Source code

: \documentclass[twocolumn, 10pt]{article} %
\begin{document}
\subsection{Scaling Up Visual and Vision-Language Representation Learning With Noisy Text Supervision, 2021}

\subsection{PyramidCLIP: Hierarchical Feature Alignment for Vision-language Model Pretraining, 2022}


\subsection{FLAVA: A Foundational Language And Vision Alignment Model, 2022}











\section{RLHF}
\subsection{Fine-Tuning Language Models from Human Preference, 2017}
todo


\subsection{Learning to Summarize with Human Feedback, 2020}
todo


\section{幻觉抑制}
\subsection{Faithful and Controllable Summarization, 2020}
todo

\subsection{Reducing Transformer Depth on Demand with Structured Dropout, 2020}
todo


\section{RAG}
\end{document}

++++

PROBLEM STATEMENT
Copy every line that includes the string "Vision" from the material above.

OUTPUT FOR THIS EXERCISE
\subsection{Scaling Up Visual and Vision-Language Representation Learning With Noisy Text Supervision, 2021}
\subsection{PyramidCLIP: Hierarchical Feature Alignment for Vision-language Model Pretraining, 2022}
\subsection{FLAVA: A Foundational Language And Vision Alignment Model, 2022}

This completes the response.